===== GIVEN RECORDS =====

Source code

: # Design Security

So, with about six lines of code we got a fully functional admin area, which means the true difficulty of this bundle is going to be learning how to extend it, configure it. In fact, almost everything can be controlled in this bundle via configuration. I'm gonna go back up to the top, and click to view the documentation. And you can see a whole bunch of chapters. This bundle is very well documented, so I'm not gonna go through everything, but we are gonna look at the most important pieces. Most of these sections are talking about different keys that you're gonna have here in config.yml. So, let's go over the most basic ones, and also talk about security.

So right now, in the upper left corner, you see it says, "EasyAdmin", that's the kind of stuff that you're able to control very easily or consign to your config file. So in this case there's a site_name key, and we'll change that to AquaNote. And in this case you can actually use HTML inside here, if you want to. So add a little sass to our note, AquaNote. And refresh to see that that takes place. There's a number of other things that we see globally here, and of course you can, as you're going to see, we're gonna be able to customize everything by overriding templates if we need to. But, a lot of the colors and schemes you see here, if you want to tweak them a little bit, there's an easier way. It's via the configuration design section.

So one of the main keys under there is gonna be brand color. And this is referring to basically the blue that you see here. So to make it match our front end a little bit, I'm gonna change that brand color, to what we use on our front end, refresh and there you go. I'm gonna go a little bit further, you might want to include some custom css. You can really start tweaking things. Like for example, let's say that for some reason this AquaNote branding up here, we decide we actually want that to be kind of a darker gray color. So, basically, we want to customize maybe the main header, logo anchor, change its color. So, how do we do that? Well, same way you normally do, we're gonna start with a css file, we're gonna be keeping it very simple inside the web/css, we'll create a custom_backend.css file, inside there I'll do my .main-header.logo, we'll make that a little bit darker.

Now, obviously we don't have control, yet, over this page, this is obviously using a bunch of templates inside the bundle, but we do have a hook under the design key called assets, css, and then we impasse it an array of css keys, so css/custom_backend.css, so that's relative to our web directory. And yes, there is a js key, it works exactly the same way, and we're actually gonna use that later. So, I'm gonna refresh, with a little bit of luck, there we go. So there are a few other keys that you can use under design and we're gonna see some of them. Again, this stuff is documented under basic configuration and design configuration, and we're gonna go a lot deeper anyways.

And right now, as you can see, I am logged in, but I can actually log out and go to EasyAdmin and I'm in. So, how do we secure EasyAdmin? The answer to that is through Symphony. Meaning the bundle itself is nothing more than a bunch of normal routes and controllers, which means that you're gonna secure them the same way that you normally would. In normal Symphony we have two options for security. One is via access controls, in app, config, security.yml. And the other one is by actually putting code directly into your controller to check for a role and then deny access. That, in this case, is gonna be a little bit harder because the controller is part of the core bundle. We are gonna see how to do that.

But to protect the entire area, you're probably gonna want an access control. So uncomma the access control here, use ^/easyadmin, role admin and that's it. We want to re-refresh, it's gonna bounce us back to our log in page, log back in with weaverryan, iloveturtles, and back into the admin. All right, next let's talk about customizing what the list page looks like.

=====
===== GIVEN RECORDS =====

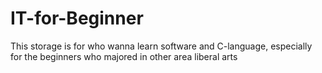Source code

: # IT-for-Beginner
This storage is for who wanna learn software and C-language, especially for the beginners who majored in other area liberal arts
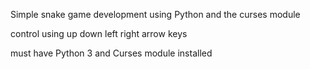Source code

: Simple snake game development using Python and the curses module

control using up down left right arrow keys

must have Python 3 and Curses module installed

=====

# WHAT YOU ARE ASKED TO DO:
Locate the word "module" in the entries, and copy every line where it is found.

# REPLY TO THE EXERCISE:
: Simple snake game development using Python and the curses module
must have Python 3 and Curses module installed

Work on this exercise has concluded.